1 Purpose
The primary purpose of space borne SAR interferometry is to measure small surface displacements as indicators for internal magmatic activity. Furthermore, surface changes occurring during an eruption can be imaged and mapped. The advantage of the method is that no ground instruments are required and several volcanoes can be imaged quasi simultaneously. The disadvantage of current systems is that the observation sampling interval is restricted to the satellite repeat cycles, e.g. 11 days for TerraSAR-X.
Space borne Synthetic Aperture Radar (SAR) is an active coherent microwave imaging system with side-looking geometry. Because microwaves are not significantly affected by clouds and volcanic ash plumes, SAR satellites provide a robust method to monitor volcanoes with a spatial resolution of 1 to 20 meters. The SAR interferometry (InSAR) method uses carrier phase differences between images acquired in the orbital repeat period (11-45 days). It’s the phase difference (interferogram) contains the information of topography, ground movements, atmospheric propagation delays and noise [1]. The deformation signal can be partially isolated from the interferogram by subtracting the topographic phase component using a digital elevation model (DEM). Such a differential interferogram is shown in Fig 1.

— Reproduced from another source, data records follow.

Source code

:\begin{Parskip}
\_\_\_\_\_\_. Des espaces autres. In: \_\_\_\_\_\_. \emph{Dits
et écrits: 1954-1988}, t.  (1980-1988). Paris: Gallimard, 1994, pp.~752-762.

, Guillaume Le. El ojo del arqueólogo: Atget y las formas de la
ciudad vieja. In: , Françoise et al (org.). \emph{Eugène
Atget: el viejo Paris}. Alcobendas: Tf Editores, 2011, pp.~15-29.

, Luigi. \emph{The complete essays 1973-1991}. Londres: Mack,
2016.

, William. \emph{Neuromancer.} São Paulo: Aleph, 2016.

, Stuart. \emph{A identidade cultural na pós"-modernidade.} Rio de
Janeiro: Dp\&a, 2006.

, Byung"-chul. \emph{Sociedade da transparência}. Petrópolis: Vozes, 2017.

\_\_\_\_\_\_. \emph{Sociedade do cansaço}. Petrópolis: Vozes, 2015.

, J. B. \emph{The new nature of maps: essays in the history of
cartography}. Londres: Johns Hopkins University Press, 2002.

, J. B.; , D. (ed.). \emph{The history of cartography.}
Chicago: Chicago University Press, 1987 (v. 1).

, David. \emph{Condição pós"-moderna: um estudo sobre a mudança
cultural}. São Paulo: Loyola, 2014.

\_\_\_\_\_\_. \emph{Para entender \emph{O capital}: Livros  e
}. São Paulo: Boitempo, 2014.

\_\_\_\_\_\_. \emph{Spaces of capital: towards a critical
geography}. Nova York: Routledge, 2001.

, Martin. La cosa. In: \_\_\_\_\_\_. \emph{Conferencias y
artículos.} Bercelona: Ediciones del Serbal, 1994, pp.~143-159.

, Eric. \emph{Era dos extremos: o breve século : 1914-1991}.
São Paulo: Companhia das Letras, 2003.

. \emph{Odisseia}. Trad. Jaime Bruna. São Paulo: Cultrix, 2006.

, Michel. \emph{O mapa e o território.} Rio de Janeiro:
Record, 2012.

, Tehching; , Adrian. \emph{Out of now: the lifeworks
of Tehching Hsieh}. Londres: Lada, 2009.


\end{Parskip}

- Fig 1. Acquisition footprint (green rectangle) of TerraSAR-X high resolution (TSX-HS) spotlight data from Stromboli volcano (Italy) with descending orbit and 43° incidence angle.

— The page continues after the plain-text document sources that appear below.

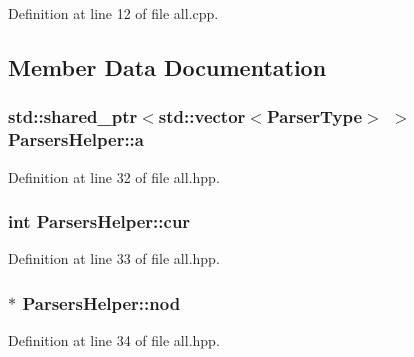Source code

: Definition at line 12 of file all.\+cpp.



\subsection{Member Data Documentation}
\hypertarget{class_parsers_helper_a1c30abdf7ce5ad7d5e67237f88f18223}{}
\subsubsection[{a}]{\setlength{\rightskip}{0pt plus 5cm}std\+::shared\+\_\+ptr$<$std\+::vector$<${\bf Parser\+Type}$>$ $>$ Parsers\+Helper\+::a\hspace{0.3cm}{\ttfamily [private]}}\label{class_parsers_helper_a1c30abdf7ce5ad7d5e67237f88f18223}


Definition at line 32 of file all.\+hpp.

\hypertarget{class_parsers_helper_a51c199f259d9aadab7d02681c9e57c49}{}
\subsubsection[{cur}]{\setlength{\rightskip}{0pt plus 5cm}int Parsers\+Helper\+::cur\hspace{0.3cm}{\ttfamily [private]}}\label{class_parsers_helper_a51c199f259d9aadab7d02681c9e57c49}


Definition at line 33 of file all.\+hpp.

\hypertarget{class_parsers_helper_a241ca292b5a231634a4486120c1d4b9f}{}
\subsubsection[{nod}]{$\ast$ Parsers\+Helper\+::nod\hspace{0.3cm}{\ttfamily [private]}}\label{class_parsers_helper_a241ca292b5a231634a4486120c1d4b9f}


Definition at line 34 of file all.\+hpp.

\hypertarget{class_parsers_helper_a88e598a10d698b0962efa12ee6121436}{}
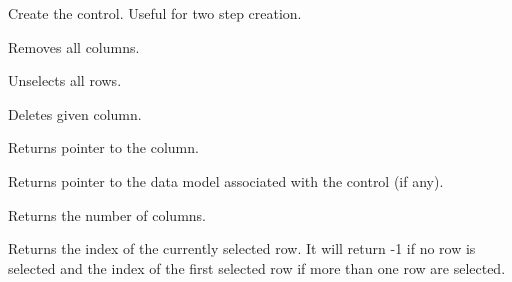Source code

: 
Create the control. Useful for two step creation.

\label{wxdataviewctrlclearcolumns}


Removes all columns.

\label{wxdataviewctrlclearselection}


Unselects all rows.

\label{wxdataviewctrldeletecolumn}


Deletes given column.

\label{wxdataviewctrlgetcolumn}


Returns pointer to the column.

\label{wxdataviewctrlgetmodel}


Returns pointer to the data model associated with the
control (if any).

\label{wxdataviewctrlgetnumberofcolumns}


Returns the number of columns.

\label{wxdataviewctrlgetselection}


Returns the index of the currently selected row. It will 
return -1 if no row is selected and the index of the first
selected row if more than one row are selected.

\label{wxdataviewctrlgetselections}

- Fig 2. Differential interferogram from selected geometry with 11 days temporal baseline from 2008-01-28 to 2008-02-08, critical baseline 35.8 m.
1.1 Theoretical background
SAR interferometry uses the differential measurement between two SAR acquisitions from slightly different geometry. Its phase observations (interferogram) contain (1) the information of topography, ground movements, atmospheric signal and noises [1]. If we neglect the atmospheric disturbance, the deformation signal could be derived from differential phase using additional height information e.g. from shuttle radar mission DEM (SRTM).

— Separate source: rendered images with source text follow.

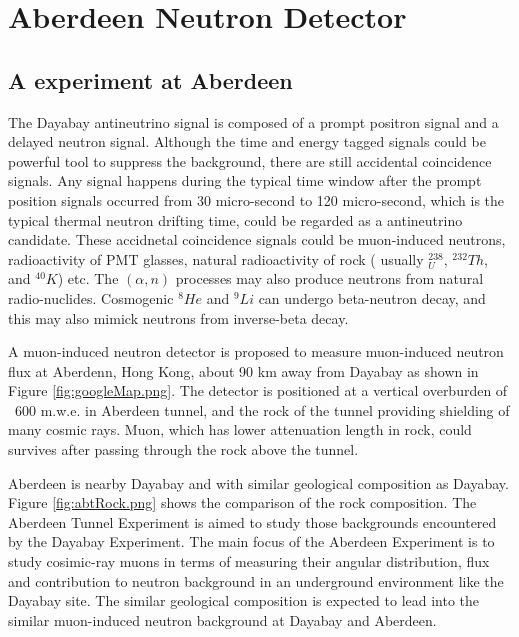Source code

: \chapter{Aberdeen Neutron Detector}
\section{A experiment at Aberdeen}

The Dayabay antineutrino signal is composed of a prompt positron signal and a delayed
neutron signal. Although the time and energy tagged signals could be powerful tool to suppress
the background, there are still accidental coincidence signals. Any signal happens during
the typical time window after the prompt position signals occurred from 30 micro-second to 120 micro-second,
which is the typical thermal neutron drifting time, 
could be regarded as a antineutrino candidate. These accidnetal coincidence signals could be
muon-induced neutrons, radioactivity of PMT glasses, natural radioactivity of rock
( usually $^{238}_U$, $^{232}Th$, and $^{40}K$) etc. The $(\alpha,n)$ processes may also produce
neutrons from natural radio-nuclides. Cosmogenic $^8He$ and $^9Li$ can undergo beta-neutron decay,
and this may also mimick neutrons from inverse-beta decay.


A muon-induced neutron detector is proposed to measure muon-induced neutron flux at Aberdenn, Hong Kong,
about 90 km away from Dayabay as shown in Figure \ref{fig:googleMap.png}.
The detector is positioned at a vertical overburden of ~600 m.w.e. in Aberdeen tunnel, and the rock of the tunnel
providing shielding of many cosmic rays. Muon, which has lower attenuation length in rock, could
survives after passing through the rock above the tunnel.

Aberdeen is nearby Dayabay and with similar geological composition as Dayabay. Figure \ref{fig:abtRock.png}
shows the comparison of the rock composition.
The Aberdeen Tunnel Experiment is aimed to study those backgrounds encountered by the Dayabay
Experiment. The main focus of the Aberdeen Experiment is to study cosimic-ray muons in terms
of measuring their angular distribution, flux and contribution to neutron background in an
underground environment like the Dayabay site. The similar geological composition
is expected to lead into the similar muon-induced neutron background at Dayabay and Aberdeen.


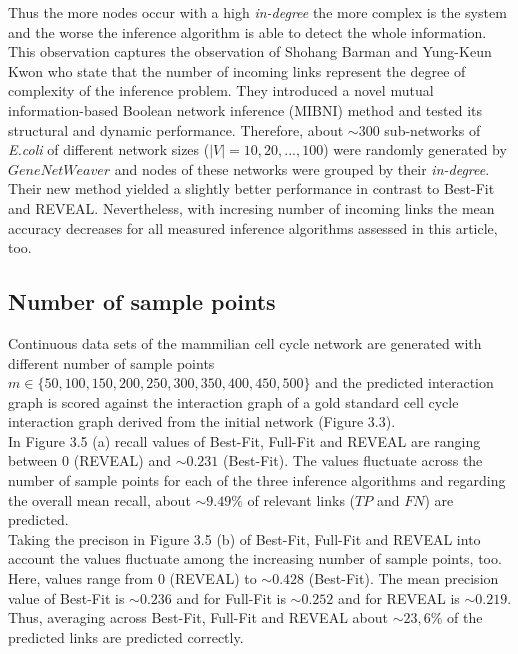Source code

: Thus the more nodes occur with a high \textit{in-degree} the more complex is the system and the worse the inference algorithm is able to detect the whole information. This observation captures the observation of Shohang Barman and Yung-Keun Kwon \citep{Barman.2017} who state that the number of incoming links represent the degree of complexity of the inference problem. They introduced a novel mutual information-based Boolean network inference (MIBNI) method and tested its structural and dynamic performance. Therefore, about $\sim 300$ sub-networks of \textit{E.coli} of different network sizes ($|V| = 10,20,$...$,100$) were randomly generated by $GeneNetWeaver$ and nodes of these networks were grouped by their \textit{in-degree}. Their new method yielded a slightly better performance in contrast to Best-Fit and REVEAL. Nevertheless, with incresing number of incoming links the mean accuracy decreases for all measured inference algorithms assessed in this article, too.


\subsection*{Number of sample points}
Continuous data sets of the mammilian cell cycle network are generated with different number of sample points $m\in \{50,100,150,200,250,300,350,400,450,500\}$ and the predicted interaction graph is scored against the interaction graph of a gold standard cell cycle interaction graph derived from the initial network (Figure 3.3).\\
In Figure 3.5 (a) recall values of Best-Fit, Full-Fit and REVEAL are ranging between $0$ (REVEAL) and $\sim 0.231$ (Best-Fit). The values fluctuate across the number of sample points for each of the three inference algorithms and regarding the overall mean recall, about $\sim 9.49\%$ of relevant links ($TP$ and $FN$) are predicted. \\
Taking the precison in Figure 3.5 (b) of Best-Fit, Full-Fit and REVEAL into account the values fluctuate among the increasing number of sample points, too. Here, values range from $0$ (REVEAL) to $\sim 0.428$ (Best-Fit). 
The mean precision value of Best-Fit is $\sim 0.236$ and for Full-Fit is $\sim 0.252$ and for REVEAL is $\sim 0.219$. \\
Thus, averaging across Best-Fit, Full-Fit and REVEAL about $\sim 23,6\% $ of the predicted links are predicted correctly.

φdefo =φ - (φtopo + φatmo+ φorbit + φnoise ) (1)
φdefo : possible displacement during the observation period; φtopo: the topographic phase; φatmo: phase delay difference due to ionospheric and atmospheric propagation conditions. Atmospheric effect has a strong influence on interferograms and must be compensated to obtain reliable deformation measurements; φorbit: flat earth contribution; φnoise: e.g. thermal noise.
An example of differential interferogram is selected from Stromboli volcano, see Fig 2. The interferogram is generated with TerraSAR-X high resolution spotlight image (TSX-HS) with descending orbit and 43° incidence angle, see Fig 1.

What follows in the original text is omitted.